Just a question,so don't rip my head off.Why not drill a hole through the spool a couple of my old cheap reels so the braid won't slip?


----------



## Superman70

I run 50/50 braid over mono. 30 or 50 power pro or suffix832. I use the same principal for all respools. Braid or flouro. The electrical tape is used for backlashes.


----------



## Fishon 13

Mono and braid?? For me it's a love/hate relationship.


----------



## txpotlicker87

I use 30lb Power Pro, dark green. I usually back the reel with 14lb mono then tie a double uni knot and spool the reel.
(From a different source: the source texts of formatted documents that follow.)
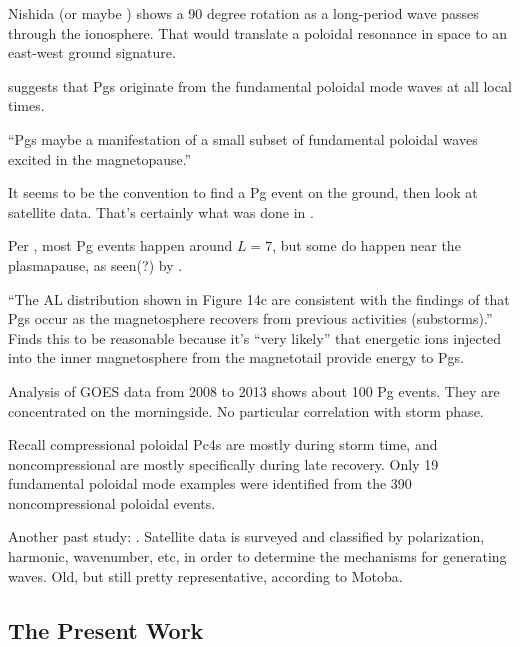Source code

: Nishida\cite{nishida_1964_screening} (or maybe \cite{nishida_1964_impulses}) shows a 90 degree rotation as a long-period \Alfven wave passes through the ionosphere. That would translate a poloidal resonance in space to an east-west ground signature. 

\cite{motoba_2015} suggests that Pgs originate from the fundamental poloidal mode waves at all local times. 

``Pgs maybe a manifestation of a small subset of fundamental poloidal waves excited in the magnetopause.'' \cite{takahashi_2013}

It seems to be the convention to find a Pg event on the ground, then look at satellite data. That's certainly what was done in \cite{motoba_2015}. 

Per \cite{motoba_2015}, most Pg events happen around $L=7$, but some do happen near the plasmapause, as seen(?) by \cite{green_1985}. 

``The AL distribution shown in Figure 14c are consistent with the findings of \cite{rostoker_1979} that Pgs occur as the magnetosphere recovers from previous activities (substorms).''\cite{motoba_2015} Finds this to be reasonable because it's ``very likely'' that energetic ions injected into the inner magnetosphere from the magnetotail provide energy to Pgs. 

Analysis of GOES data from 2008 to 2013 shows about 100 Pg events. They are concentrated on the morningside. No particular correlation with storm phase\cite{motoba_2015}. 

Recall compressional poloidal Pc4s are mostly during storm time, and noncompressional are mostly specifically during late recovery\cite{dai_2015}. Only 19 fundamental poloidal mode examples were identified from the 390 noncompressional poloidal events. 

Another past study: \cite{takahashi_1984}. Satellite data is surveyed and classified by polarization, harmonic, wavenumber, etc, in order to determine the mechanisms for generating \Alfven waves. Old, but still pretty representative, according to Motoba\cite{motoba_2015}. 

\subsection{The Present Work}

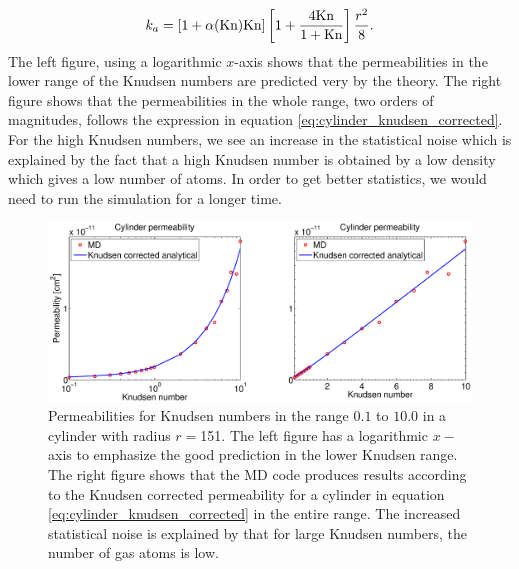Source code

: \begin{align}
	\label{eq:cylinder_knudsen_corrected}
	k_a = [1 + \alpha(\text{Kn})\text{Kn}]\left[1 + {4\text{Kn}\over 1 + \text{Kn}}\right] {r^2\over 8}.
\end{align}
The left figure, using a logarithmic $x$-axis shows that the permeabilities in the lower range of the Knudsen numbers are predicted very by the theory. The right figure shows that the permeabilities in the whole range, two orders of magnitudes, follows the expression in equation \eqref{eq:cylinder_knudsen_corrected}. For the high Knudsen numbers, we see an increase in the statistical noise which is explained by the fact that a high Knudsen number is obtained by a low density which gives a low number of atoms. In order to get better statistics, we would need to run the simulation for a longer time.
\begin{figure}[h]
\begin{center}
\includegraphics[width=1.0\textwidth, trim=0cm 0cm 0cm 0cm, clip]{MD/figures/permeability_cylinder.eps}
\end{center}
\caption{Permeabilities for Knudsen numbers in the range $0.1$ to $10.0$ in a cylinder with radius $r=$\unit{151}{\angstrom}. The left figure has a logarithmic $x-$axis to emphasize the good prediction in the lower Knudsen range. The right figure shows that the MD code produces results according to the Knudsen corrected permeability for a cylinder in equation \eqref{eq:cylinder_knudsen_corrected} in the entire range. The increased statistical noise is explained by that for large Knudsen numbers, the number of gas atoms is low.}
\label{fig:md_permeability}
\end{figure}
I think that its very important to make sure that the braid goes on the reel tight as possible to prevent it digging in on itself.


----------



## TXFishin

Use the FG Knot when tying braid to mono/flouro

I tied up multiple "popular" knots, including some listed in this thread, and when I hooked a scale to then I was surprised at how little it took for some of them to break

The FG knot was the only one that consistently held at maximum strength, lowest profile knot and very easy to tie using this method below

Go test your knots and you'll see what I mean


----------



## CopanoRN

X2 potlicker687......but I never back with mono just strait up regular power pro 30lb. Flrcarbon 20lb-30lb leader.


Sent from my iPhone using Tapatalk


----------